江戸しぐさ。 | centerswitchのブログ

centerswitchのブログ

A PASSAGE TO ....

江戸しぐさ、という言葉。

恥ずかしながら最近知った言葉なのだが、江戸人の粋、マナーを越えた「哲学」とも言えるものだ。

100万人以上の大都市だった江戸において、トラブルにならないように考えられた倫理観とも言えるものだが、もちろん現代でも充分に通じる。

通じるどころか、むしろ今だからこそ再び学ぶべき生活道だ。

自分が自分が!と過度に自分を主張せず、心に余裕を持ってお互いに少しずつ譲り合いましょう、という考え方である。


例えば有名なのは「傘かしげ」。

傘をさしている者同志がすれ違う時に、お互いに少しずつ傘をかしげて、相手に傘からの雨のしずくを落とさないようにする所作。

当然二人とも濡れてしまう。

それを「お互い様」とする考え方だ。


しかしながら、現代の東京。

人に思いやりを、と誰しもが分かってはいるものの、世界の中でも有数の人口密度を誇る(?)この都市で、イライラせず、八つ当たりせず、どんな時にも自分はさておき人に道を譲る、というのは言葉で言うほど簡単ではない。

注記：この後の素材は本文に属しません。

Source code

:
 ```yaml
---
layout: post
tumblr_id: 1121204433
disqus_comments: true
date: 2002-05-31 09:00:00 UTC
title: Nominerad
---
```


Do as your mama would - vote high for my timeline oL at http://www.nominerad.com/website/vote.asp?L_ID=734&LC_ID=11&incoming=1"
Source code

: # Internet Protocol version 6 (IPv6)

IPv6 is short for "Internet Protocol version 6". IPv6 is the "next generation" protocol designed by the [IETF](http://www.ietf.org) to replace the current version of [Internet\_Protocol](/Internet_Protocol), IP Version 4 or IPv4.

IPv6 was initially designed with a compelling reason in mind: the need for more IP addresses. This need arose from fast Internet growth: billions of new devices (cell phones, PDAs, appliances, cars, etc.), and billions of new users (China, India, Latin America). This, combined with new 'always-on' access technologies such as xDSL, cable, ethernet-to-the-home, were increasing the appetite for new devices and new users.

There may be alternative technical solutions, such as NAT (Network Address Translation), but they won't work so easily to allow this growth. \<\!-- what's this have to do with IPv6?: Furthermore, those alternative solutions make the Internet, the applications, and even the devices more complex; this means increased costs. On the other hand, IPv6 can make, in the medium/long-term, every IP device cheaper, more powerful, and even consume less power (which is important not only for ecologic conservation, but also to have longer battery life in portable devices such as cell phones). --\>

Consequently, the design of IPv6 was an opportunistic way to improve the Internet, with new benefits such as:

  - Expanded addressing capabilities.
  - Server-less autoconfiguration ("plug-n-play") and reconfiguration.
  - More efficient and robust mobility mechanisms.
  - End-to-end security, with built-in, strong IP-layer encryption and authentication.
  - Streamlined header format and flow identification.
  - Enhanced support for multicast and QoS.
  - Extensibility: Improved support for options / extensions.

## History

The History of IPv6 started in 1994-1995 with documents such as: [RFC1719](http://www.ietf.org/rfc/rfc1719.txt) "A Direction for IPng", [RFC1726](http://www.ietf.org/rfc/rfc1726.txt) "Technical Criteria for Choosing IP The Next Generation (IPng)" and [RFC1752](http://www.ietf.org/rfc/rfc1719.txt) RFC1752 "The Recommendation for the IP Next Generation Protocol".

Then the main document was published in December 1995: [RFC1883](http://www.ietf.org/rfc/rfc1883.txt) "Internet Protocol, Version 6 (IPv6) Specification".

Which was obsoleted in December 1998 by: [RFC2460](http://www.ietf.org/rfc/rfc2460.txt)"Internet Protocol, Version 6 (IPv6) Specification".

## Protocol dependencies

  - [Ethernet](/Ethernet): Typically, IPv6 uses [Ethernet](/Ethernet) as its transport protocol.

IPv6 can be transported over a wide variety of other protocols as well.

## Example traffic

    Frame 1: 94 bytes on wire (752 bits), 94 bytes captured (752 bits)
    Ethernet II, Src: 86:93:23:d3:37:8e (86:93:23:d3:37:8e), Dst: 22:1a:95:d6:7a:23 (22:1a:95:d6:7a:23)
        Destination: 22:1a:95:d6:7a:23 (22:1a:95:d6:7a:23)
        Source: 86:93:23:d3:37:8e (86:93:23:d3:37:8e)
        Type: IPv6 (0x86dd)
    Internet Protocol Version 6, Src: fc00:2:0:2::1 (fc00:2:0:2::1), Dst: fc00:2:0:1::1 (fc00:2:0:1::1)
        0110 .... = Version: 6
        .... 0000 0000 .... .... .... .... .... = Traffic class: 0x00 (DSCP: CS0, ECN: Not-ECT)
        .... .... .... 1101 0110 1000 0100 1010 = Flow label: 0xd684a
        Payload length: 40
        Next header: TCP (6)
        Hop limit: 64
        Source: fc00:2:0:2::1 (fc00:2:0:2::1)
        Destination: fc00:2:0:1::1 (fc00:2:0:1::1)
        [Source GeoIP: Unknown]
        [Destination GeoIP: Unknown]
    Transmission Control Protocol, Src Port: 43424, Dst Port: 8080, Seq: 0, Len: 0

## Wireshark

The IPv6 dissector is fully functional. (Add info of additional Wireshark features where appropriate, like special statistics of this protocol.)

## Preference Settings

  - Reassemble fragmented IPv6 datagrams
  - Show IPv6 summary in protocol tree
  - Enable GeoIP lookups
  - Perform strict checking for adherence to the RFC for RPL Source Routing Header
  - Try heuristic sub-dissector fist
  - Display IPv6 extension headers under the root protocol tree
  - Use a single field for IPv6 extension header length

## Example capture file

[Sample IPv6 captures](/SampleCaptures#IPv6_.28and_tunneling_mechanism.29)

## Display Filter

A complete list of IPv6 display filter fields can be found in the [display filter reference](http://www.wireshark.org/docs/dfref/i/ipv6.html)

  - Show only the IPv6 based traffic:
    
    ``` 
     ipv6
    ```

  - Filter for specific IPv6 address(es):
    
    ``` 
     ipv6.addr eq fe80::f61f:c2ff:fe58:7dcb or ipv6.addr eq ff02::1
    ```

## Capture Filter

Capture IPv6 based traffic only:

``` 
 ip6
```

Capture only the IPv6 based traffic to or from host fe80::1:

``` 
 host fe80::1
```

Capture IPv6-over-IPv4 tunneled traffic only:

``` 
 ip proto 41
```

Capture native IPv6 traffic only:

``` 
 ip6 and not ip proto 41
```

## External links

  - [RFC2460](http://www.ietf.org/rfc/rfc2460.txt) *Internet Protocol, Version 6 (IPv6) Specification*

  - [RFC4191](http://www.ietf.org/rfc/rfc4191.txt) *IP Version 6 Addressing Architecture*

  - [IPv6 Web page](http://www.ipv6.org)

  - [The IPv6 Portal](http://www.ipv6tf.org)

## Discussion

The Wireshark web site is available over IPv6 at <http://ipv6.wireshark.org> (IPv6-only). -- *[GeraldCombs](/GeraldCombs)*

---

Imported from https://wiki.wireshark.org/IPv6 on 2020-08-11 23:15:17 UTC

会社に間に合うように電車に乗れば、足の置き場のないくらいの満員電車。

東京都内を車で走っていれば、場合によっては思いきって割り込んで行かないと、渋滞をさらにひどくしたり、むしろ危なかったりする。

誰もこれを良しとしているわけではない。

この状況を正しいと思う人は多分殆どいないはずだ。

これではいけない、と思ってはいても、世の中が急にうまく回り始めるわけはなく(いきなり東京が過疎化したら、それはまた大問題)、だったらつべこべ言わず、少しずつ改善するのを期待しながら、食うために働きに行こうではないか?

大抵の人はそうやって、ある意味悟りを開いて(諦めて?)働きに行くのである。

これはまさに現代の「東京しぐさ」ではないか??



たまーに、ラッシュの電車に揺られて通勤する人に対して「大変だね~、自分には出来ないわ、ホント偉いわー」と優越感を持って同情的に話す人もいるが、そんな彼らの生活を支えているのは、通勤ラッシュで揺られて通っている人達の働きによるものであるかも知れない。

そういうコト言う人って、粋じゃない。

まぁ、ムキになって言い返すのも不粋だし、私も気をつけよう!!

江戸しぐさを読んでると、耳が痛いことが多いし。。


この先、日本がどんなふうに変わって行くかは分からないが、粋であるという考え方は、ずっと残って欲しい。

それが日本の生き残る術だと思うのである。